Rio’s Carnival celebration is back, but parties will be smaller
Samba school floats and feather-festooned dancers to join parade in Brazilian city as COVID-19 cases decline.
After two years of COVID-19 cancellations, Rio de Janeiro’s mayor has officially opened the world’s most famous carnival celebration, handing a key to the city to “King Momo”, the symbolic ruler of the festivities.
“I proudly announce the greatest show on Earth is back – Long live, carnival,” Mayor Eduardo Paes told a cheering crowd at city hall on Wednesday, handing a giant golden key over to the jovial “monarch” as confetti rained down on them.
Tradition has it King Momo, chosen by a jury with input from a popular vote, rules Rio for Carnival, presiding over the glittering, sequin-studded spectacle of the city’s all-night samba school parades.
This year’s king is 35-year-old Wilson Dias da Costa Neto, chosen based on his “liveliness, sociability, way with words, niceness, happiness, carnival spirit and samba skills”, city hall said.
Decked out in a shiny blue tuxedo and jewelled crown, Neto accepted the key with a huge smile.
It was a welcome change of tone from last year when Paes symbolically handed the key to a pair of health workers in white lab coats and surgical masks after announcing carnival had to be cancelled because of the pandemic.
COVID-19 has claimed more than 660,000 lives in Brazil, second only to the United States in absolute numbers.
But with more than 75 percent of the South American country’s 213 million people now fully vaccinated, the average weekly death toll has plunged from more than 3,000 a year ago to approximately 100 now.
Last celebrated in February 2020, Carnival again looked uncertain this year when fears of a new wave led city authorities to postpone it from the usual dates, just before the Catholic season of Lent.
Two months later, the show is set to go on. The samba school parades will open on Wednesday, with the highly competitive top-flight league scheduled for Friday and Saturday nights.
City officials have not authorised the huge carnival street parties known as “blocos”, but several smaller ones are still expected to be held.
Some organisers said they would turn out, anyway — part party, part protest — and Mayor Paes, a confessed Carnival enthusiast, has said he will refrain from deploying the Municipal Guard.
“City Hall won’t impede people from being in public spaces, from celebrating, but it’s impossible that it happen at such [large] size,” the mayor said in response to a reporter’s question after giving King Momo the city’s key.
Rio’s bigger “blocos”, which typically draw tens and hundreds of thousands of revellers, have fallen into line. They use sound trucks and rely on the city for traffic detours, rubbish clean-up and more to limit disruption.
Rita Fernandes, who leads the Sebastiana association of blocos, said they are holding fire for 2023.

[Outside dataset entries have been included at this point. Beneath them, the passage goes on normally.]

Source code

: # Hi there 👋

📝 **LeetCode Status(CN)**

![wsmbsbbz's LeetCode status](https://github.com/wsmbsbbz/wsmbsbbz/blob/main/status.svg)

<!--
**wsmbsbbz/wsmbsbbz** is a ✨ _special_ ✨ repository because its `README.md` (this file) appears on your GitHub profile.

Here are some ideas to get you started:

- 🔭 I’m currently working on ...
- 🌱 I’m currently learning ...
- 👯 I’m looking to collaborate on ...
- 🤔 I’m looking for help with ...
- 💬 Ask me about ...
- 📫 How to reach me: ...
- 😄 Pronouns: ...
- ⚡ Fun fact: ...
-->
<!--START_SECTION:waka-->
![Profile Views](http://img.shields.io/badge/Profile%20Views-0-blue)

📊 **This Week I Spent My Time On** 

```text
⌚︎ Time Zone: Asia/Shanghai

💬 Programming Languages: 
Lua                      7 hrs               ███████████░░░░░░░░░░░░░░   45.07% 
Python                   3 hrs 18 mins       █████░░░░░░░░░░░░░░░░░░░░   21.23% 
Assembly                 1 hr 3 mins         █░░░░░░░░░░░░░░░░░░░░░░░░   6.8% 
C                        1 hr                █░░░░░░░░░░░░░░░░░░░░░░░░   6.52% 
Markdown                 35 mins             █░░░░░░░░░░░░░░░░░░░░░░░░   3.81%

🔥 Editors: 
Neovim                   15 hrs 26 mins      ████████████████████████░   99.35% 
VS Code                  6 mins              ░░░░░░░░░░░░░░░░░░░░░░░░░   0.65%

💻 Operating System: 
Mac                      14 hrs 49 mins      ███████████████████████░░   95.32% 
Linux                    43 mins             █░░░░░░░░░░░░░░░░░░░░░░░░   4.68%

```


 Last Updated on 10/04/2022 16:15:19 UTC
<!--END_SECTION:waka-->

“We don’t want to come out at any cost, our sponsor cancelled, we were discouraged by Omicron. In the end, everything was demobilised,” Fernandes said. “We don’t think the city will support over four days the volume of blocos that there are. We don’t want to create chaos in the city.”
Others are unconvinced, like Tomas Ramos, a saxophonist and member of a group that organised a protest in downtown Rio on April 13.

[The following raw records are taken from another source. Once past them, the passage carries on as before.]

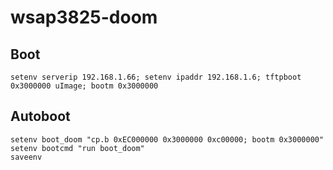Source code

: # wsap3825-doom

## Boot

```
setenv serverip 192.168.1.66; setenv ipaddr 192.168.1.6; tftpboot 0x3000000 uImage; bootm 0x3000000
```

## Autoboot

```
setenv boot_doom "cp.b 0xEC000000 0x3000000 0xc00000; bootm 0x3000000"
setenv bootcmd "run boot_doom"
saveenv
```
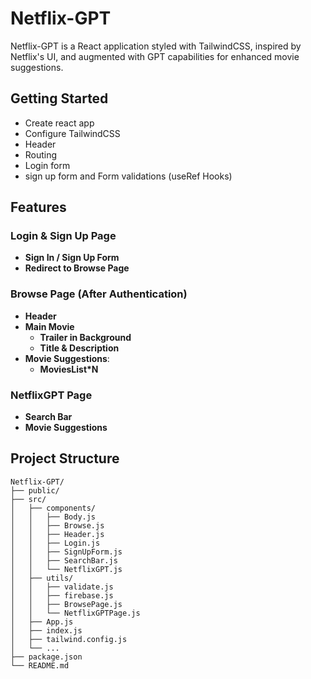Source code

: # Netflix-GPT

Netflix-GPT is a React application styled with TailwindCSS, inspired by Netflix's UI, and augmented with GPT capabilities for enhanced movie suggestions.

## Getting Started

- Create react app
- Configure TailwindCSS
- Header
- Routing
- Login form
- sign up form and Form validations (useRef Hooks)

## Features

### Login & Sign Up Page

- **Sign In / Sign Up Form**
- **Redirect to Browse Page**

### Browse Page (After Authentication)

- **Header**
- **Main Movie**
  - **Trailer in Background**
  - **Title & Description**
- **Movie Suggestions**:
  - **MoviesList\*N**

### NetflixGPT Page

- **Search Bar**
- **Movie Suggestions**

## Project Structure

```plaintext
Netflix-GPT/
├── public/
├── src/
│   ├── components/
│   │   ├── Body.js
│   │   ├── Browse.js
│   │   ├── Header.js
│   │   ├── Login.js
│   │   ├── SignUpForm.js
│   │   ├── SearchBar.js
│   │   └── NetflixGPT.js
│   ├── utils/
│   │   ├── validate.js
│   │   ├── firebase.js
│   │   ├── BrowsePage.js
│   │   └── NetflixGPTPage.js
│   ├── App.js
│   ├── index.js
│   ├── tailwind.config.js
│   └── ...
├── package.json
└── README.md
```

He shouted to musicians and spectators gathered at the steps of Rio’s municipal theatre, rallying them for full-bore Carnival festivities.
“Down with the turnstiles that transform the city into big business, where profit prevails over life, where money is freer than people,” he said.
Normally, Carnival moves some $800m for Rio’s economy and creates at least 45,000 jobs, according to official figures.